(Collected data entries)
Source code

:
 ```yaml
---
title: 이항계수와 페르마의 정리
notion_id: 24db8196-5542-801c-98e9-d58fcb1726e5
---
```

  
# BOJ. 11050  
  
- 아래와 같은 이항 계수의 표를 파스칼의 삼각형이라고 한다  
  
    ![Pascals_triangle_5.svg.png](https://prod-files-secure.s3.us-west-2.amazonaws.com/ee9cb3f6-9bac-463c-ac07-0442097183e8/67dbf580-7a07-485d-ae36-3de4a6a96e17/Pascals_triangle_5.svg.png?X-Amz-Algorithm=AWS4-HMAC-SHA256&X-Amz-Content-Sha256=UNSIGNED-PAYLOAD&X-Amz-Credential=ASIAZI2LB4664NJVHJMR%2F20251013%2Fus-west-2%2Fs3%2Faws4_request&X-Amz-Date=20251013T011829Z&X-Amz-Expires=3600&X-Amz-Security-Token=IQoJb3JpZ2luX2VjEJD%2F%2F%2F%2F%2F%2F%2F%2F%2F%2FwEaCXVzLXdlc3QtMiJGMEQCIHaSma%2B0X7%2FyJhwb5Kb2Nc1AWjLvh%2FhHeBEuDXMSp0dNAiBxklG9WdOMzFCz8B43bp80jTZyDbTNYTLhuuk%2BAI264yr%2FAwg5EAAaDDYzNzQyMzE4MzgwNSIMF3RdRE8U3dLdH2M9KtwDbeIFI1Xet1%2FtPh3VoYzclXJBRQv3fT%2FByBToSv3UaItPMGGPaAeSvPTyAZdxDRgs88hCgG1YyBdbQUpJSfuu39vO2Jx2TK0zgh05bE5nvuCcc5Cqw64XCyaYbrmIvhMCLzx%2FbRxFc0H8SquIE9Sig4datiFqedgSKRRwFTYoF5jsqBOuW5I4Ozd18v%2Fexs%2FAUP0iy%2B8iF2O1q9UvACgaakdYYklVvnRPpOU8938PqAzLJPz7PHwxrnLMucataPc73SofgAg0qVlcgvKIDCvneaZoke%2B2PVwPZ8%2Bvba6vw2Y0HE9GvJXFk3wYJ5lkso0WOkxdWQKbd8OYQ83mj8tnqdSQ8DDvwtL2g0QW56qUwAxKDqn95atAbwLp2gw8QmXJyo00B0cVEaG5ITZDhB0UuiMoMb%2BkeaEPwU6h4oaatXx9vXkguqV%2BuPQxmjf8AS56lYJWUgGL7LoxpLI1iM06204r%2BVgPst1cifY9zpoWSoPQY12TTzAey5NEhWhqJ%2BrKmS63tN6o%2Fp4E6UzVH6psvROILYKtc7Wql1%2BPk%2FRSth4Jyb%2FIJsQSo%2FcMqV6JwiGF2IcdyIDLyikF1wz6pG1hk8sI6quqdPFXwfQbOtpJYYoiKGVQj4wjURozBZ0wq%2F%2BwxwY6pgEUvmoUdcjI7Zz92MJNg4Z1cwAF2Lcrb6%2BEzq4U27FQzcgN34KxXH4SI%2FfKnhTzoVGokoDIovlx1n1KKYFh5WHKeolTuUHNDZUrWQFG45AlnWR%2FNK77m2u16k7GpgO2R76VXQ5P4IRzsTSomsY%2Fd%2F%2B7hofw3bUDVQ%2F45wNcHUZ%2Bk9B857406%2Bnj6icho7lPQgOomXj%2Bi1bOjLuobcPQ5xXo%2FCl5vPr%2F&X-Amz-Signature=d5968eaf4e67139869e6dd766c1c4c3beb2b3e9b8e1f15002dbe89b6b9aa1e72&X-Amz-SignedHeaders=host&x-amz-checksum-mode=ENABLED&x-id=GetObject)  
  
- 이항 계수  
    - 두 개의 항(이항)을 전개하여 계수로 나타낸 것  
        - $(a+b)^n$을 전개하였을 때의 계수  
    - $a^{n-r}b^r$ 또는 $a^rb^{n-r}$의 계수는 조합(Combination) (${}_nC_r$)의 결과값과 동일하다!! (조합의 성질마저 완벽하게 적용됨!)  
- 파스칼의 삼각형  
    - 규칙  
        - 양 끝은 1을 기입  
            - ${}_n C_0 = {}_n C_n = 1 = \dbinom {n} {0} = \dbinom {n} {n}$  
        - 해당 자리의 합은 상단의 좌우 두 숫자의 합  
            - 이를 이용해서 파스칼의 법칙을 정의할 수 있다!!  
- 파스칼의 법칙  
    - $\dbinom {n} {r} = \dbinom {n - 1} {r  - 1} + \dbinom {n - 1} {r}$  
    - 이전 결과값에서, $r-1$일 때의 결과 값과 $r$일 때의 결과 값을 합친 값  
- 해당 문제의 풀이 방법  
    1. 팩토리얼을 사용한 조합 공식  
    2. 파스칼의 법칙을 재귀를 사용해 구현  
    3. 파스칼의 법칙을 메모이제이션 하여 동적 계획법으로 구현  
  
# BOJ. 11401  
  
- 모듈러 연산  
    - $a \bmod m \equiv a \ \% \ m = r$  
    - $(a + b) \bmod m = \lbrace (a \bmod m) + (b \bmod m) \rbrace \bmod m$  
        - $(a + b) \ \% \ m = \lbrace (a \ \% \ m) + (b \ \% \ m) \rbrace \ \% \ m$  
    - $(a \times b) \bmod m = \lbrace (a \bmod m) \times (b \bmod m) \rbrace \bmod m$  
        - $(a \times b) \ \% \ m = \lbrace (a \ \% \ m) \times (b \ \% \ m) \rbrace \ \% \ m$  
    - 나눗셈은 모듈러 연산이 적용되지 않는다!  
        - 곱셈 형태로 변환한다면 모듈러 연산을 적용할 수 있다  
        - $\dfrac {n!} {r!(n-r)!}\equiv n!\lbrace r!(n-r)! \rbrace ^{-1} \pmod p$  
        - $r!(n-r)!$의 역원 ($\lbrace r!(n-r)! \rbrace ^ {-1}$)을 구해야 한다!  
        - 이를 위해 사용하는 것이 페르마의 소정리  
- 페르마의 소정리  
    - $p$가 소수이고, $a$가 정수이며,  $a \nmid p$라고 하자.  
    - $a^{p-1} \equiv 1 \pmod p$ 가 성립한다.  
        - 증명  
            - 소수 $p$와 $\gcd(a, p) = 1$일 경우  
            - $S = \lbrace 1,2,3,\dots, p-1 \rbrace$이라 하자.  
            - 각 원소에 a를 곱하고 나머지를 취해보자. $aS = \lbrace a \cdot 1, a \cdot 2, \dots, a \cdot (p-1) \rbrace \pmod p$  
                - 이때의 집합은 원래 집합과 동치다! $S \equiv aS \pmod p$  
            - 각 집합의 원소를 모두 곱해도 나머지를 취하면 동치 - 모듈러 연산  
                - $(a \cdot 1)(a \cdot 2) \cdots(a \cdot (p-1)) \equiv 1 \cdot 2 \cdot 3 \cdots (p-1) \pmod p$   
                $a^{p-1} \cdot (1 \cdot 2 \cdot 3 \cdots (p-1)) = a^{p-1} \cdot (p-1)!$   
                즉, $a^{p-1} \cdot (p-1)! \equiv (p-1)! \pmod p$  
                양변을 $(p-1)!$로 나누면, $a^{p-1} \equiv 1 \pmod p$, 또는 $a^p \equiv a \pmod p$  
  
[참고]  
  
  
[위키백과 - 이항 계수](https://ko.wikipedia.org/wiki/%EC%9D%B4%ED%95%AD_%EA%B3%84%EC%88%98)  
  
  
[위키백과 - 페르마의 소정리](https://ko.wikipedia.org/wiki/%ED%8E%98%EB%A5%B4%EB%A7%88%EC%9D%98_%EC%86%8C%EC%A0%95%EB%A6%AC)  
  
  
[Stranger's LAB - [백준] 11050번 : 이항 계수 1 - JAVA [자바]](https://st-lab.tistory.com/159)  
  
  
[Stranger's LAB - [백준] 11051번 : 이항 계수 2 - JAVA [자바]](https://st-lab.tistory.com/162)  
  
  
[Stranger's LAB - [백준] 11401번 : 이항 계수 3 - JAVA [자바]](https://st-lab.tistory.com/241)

---

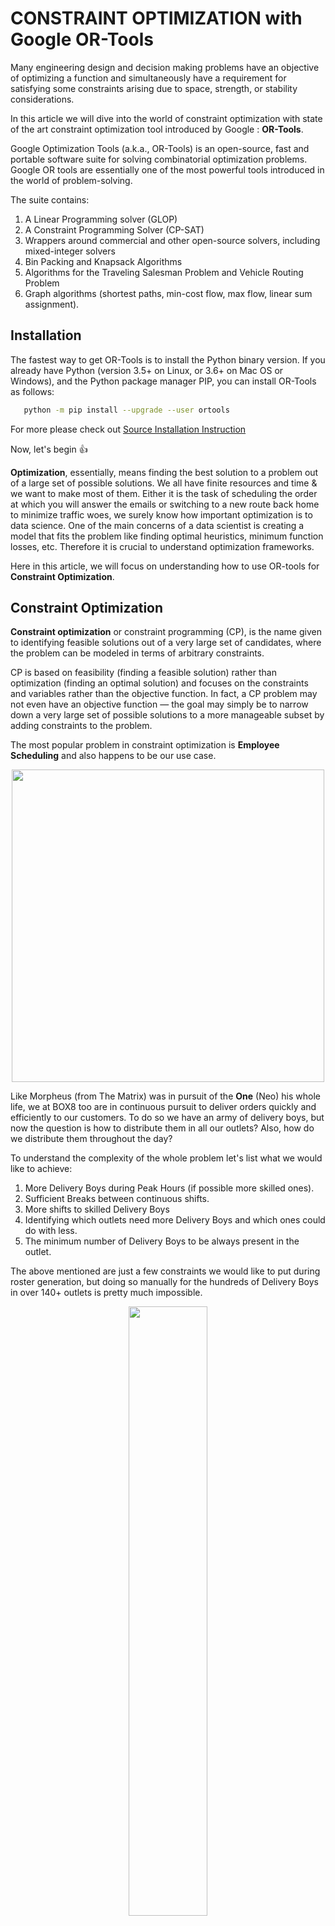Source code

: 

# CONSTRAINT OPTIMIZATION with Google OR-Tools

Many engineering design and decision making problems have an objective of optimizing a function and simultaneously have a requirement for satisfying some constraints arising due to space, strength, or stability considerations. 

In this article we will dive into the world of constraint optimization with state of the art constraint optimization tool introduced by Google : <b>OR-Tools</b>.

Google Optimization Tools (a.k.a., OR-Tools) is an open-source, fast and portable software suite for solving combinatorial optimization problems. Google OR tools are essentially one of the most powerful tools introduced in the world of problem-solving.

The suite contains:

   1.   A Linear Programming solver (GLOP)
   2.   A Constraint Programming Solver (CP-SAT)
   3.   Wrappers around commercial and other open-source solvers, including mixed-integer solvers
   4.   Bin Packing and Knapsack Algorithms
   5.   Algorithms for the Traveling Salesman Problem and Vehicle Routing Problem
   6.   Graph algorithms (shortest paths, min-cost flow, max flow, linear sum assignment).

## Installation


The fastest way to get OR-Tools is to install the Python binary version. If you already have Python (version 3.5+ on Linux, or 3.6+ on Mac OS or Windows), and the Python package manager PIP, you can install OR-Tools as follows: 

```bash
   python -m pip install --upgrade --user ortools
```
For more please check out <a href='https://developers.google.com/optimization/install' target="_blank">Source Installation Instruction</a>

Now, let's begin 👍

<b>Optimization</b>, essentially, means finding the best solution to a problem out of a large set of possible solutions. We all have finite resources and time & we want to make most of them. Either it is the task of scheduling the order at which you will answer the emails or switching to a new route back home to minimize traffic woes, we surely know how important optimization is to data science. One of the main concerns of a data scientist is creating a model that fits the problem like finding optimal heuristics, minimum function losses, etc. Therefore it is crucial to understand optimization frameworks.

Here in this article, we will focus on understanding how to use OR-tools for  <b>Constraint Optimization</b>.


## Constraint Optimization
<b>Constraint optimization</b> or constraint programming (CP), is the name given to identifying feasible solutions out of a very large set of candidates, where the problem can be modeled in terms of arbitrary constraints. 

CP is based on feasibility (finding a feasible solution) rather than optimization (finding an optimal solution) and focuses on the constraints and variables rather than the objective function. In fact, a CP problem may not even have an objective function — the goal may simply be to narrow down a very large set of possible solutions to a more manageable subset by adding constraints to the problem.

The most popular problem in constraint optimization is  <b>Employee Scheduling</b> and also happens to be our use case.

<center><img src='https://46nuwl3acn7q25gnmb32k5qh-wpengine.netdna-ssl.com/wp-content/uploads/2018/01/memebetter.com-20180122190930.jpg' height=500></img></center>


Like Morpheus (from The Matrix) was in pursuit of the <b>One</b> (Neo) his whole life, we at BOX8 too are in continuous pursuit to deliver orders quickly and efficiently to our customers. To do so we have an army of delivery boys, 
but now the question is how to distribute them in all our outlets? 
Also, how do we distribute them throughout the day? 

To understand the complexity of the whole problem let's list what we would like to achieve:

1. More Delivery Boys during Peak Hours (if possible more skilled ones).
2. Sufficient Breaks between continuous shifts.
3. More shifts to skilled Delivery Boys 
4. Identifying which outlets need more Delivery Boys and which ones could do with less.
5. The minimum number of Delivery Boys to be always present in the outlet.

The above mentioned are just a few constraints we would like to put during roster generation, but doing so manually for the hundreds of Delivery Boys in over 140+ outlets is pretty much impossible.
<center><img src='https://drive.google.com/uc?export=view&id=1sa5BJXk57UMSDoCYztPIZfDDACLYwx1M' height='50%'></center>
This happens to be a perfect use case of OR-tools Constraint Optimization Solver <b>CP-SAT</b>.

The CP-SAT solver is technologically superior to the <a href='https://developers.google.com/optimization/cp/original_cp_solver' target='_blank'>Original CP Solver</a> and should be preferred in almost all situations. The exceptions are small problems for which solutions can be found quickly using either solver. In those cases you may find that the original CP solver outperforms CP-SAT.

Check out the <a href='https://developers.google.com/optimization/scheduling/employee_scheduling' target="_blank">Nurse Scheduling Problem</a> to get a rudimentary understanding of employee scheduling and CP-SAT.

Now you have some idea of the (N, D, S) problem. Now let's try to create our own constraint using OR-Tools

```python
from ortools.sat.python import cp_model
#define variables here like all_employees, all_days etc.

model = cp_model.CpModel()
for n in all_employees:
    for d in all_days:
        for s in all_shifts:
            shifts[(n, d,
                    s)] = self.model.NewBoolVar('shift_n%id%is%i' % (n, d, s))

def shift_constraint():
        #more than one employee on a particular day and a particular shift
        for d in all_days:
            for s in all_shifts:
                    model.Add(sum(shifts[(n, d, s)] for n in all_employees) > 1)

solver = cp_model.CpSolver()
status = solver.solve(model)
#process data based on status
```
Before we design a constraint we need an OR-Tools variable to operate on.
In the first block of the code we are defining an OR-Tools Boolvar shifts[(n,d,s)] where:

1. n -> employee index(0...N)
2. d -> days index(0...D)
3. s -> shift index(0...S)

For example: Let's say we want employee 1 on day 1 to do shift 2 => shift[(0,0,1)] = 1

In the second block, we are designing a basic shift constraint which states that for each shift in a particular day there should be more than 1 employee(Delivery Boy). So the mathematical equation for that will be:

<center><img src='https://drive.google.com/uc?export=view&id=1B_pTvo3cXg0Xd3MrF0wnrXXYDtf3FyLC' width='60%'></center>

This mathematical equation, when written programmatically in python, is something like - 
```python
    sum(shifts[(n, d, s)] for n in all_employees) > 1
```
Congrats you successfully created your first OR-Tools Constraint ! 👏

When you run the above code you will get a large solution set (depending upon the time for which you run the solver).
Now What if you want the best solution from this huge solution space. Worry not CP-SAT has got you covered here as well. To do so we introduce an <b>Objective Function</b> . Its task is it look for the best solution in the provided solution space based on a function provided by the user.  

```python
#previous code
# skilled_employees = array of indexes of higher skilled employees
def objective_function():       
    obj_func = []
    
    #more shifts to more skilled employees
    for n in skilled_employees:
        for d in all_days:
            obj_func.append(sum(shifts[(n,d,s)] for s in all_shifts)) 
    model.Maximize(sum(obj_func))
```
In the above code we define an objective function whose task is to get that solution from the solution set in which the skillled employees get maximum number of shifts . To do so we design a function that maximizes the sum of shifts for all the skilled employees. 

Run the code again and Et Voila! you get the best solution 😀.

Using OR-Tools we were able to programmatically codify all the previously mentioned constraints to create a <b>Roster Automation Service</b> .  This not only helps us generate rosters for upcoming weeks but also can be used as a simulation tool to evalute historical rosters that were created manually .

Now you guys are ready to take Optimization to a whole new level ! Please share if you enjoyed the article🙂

Problem to work on: The stretch of entries above that starts with the line containing "Here in this" and goes on through the line containing "<b>Constraint optimization</b> or" is to be transcribed exactly, and no other line is to be transcribed.

The answer:
Here in this article, we will focus on understanding how to use OR-tools for  <b>Constraint Optimization</b>.


## Constraint Optimization
<b>Constraint optimization</b> or constraint programming (CP), is the name given to identifying feasible solutions out of a very large set of candidates, where the problem can be modeled in terms of arbitrary constraints. 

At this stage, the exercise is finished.